### Work request
Search term "内生衰退说": please show all lines in the listing that contain it.

### Excerpted records
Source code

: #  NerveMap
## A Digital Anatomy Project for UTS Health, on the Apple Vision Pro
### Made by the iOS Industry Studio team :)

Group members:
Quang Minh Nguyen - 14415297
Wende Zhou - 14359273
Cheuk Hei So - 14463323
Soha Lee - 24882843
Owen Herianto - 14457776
---
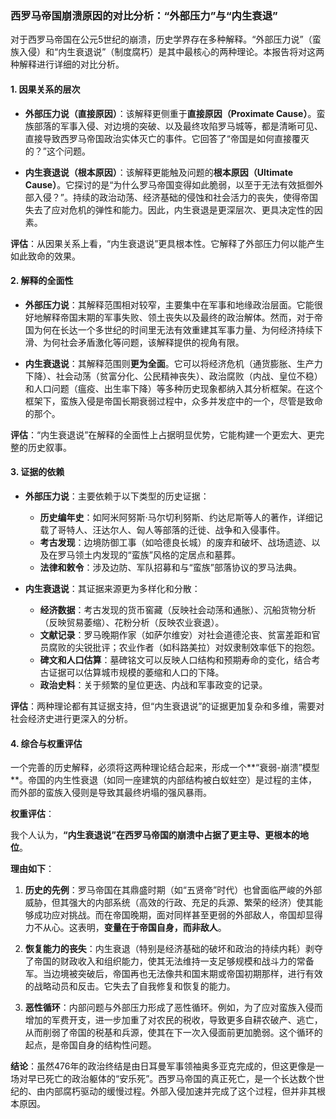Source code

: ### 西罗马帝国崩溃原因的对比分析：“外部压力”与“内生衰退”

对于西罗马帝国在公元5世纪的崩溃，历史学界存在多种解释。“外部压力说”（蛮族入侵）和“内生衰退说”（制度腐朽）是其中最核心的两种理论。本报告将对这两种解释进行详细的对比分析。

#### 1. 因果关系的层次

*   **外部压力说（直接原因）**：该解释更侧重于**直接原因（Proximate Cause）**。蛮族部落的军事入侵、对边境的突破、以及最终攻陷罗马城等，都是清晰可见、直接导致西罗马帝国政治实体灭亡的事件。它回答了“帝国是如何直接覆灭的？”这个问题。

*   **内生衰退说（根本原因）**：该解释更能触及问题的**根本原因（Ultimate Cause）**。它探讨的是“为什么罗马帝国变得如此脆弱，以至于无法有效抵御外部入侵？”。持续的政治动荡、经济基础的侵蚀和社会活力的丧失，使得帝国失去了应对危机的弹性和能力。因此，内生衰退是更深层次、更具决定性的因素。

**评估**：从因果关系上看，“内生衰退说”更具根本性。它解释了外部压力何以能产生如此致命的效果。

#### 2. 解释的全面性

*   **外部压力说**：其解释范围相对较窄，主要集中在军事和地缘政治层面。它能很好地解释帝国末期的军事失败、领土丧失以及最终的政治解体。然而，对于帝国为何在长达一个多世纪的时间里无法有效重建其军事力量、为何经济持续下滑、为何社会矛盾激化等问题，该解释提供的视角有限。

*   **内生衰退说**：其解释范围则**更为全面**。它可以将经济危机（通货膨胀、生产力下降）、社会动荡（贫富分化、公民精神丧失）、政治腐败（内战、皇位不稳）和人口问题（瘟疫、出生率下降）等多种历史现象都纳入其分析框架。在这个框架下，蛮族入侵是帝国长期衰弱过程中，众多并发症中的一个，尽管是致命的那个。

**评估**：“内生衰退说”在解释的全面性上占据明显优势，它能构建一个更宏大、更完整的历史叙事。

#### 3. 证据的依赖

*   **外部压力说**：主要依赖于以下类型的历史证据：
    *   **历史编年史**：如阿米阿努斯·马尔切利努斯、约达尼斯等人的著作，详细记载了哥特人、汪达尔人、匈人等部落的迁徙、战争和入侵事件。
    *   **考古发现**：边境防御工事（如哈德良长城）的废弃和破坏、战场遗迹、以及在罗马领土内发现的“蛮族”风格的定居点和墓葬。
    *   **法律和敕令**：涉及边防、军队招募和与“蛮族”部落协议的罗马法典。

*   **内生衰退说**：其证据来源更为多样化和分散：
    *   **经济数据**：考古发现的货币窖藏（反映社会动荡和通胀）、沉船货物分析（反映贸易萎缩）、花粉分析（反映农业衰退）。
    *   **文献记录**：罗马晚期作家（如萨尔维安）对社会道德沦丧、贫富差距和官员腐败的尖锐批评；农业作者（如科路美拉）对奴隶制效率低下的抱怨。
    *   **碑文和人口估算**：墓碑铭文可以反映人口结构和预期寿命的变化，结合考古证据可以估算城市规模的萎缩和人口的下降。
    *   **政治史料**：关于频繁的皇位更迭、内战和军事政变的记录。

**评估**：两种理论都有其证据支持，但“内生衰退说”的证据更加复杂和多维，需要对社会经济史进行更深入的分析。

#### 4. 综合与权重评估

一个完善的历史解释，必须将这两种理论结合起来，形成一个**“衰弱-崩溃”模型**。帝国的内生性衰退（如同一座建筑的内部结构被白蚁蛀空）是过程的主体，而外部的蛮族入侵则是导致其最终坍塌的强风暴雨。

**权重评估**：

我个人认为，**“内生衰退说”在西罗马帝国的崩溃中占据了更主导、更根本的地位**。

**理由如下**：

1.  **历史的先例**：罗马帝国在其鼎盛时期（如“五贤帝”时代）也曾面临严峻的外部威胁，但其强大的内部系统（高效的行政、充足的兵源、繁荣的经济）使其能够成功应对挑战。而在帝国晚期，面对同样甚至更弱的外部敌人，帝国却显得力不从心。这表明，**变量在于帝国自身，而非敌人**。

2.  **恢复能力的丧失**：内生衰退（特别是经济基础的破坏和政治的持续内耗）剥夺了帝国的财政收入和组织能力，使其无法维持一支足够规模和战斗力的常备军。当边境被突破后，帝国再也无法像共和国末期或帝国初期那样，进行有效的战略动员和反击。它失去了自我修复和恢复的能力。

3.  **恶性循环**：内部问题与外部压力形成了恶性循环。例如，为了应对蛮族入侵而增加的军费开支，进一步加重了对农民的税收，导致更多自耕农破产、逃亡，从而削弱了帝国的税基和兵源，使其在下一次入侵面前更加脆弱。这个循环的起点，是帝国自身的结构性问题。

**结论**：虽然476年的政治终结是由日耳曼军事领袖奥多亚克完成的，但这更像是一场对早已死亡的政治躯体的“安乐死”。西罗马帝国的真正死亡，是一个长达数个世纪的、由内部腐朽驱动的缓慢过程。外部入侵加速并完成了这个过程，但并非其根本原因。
---
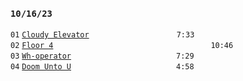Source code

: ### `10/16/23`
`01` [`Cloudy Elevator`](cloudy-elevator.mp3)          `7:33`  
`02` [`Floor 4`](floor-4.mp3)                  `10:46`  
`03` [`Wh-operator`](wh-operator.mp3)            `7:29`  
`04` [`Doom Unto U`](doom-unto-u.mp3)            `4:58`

### Response area
对于西罗马帝国在公元5世纪的崩溃，历史学界存在多种解释。“外部压力说”（蛮族入侵）和“内生衰退说”（制度腐朽）是其中最核心的两种理论。本报告将对这两种解释进行详细的对比分析。
*   **内生衰退说（根本原因）**：该解释更能触及问题的**根本原因（Ultimate Cause）**。它探讨的是“为什么罗马帝国变得如此脆弱，以至于无法有效抵御外部入侵？”。持续的政治动荡、经济基础的侵蚀和社会活力的丧失，使得帝国失去了应对危机的弹性和能力。因此，内生衰退是更深层次、更具决定性的因素。
**评估**：从因果关系上看，“内生衰退说”更具根本性。它解释了外部压力何以能产生如此致命的效果。
*   **内生衰退说**：其解释范围则**更为全面**。它可以将经济危机（通货膨胀、生产力下降）、社会动荡（贫富分化、公民精神丧失）、政治腐败（内战、皇位不稳）和人口问题（瘟疫、出生率下降）等多种历史现象都纳入其分析框架。在这个框架下，蛮族入侵是帝国长期衰弱过程中，众多并发症中的一个，尽管是致命的那个。
**评估**：“内生衰退说”在解释的全面性上占据明显优势，它能构建一个更宏大、更完整的历史叙事。
*   **内生衰退说**：其证据来源更为多样化和分散：
**评估**：两种理论都有其证据支持，但“内生衰退说”的证据更加复杂和多维，需要对社会经济史进行更深入的分析。
我个人认为，**“内生衰退说”在西罗马帝国的崩溃中占据了更主导、更根本的地位**。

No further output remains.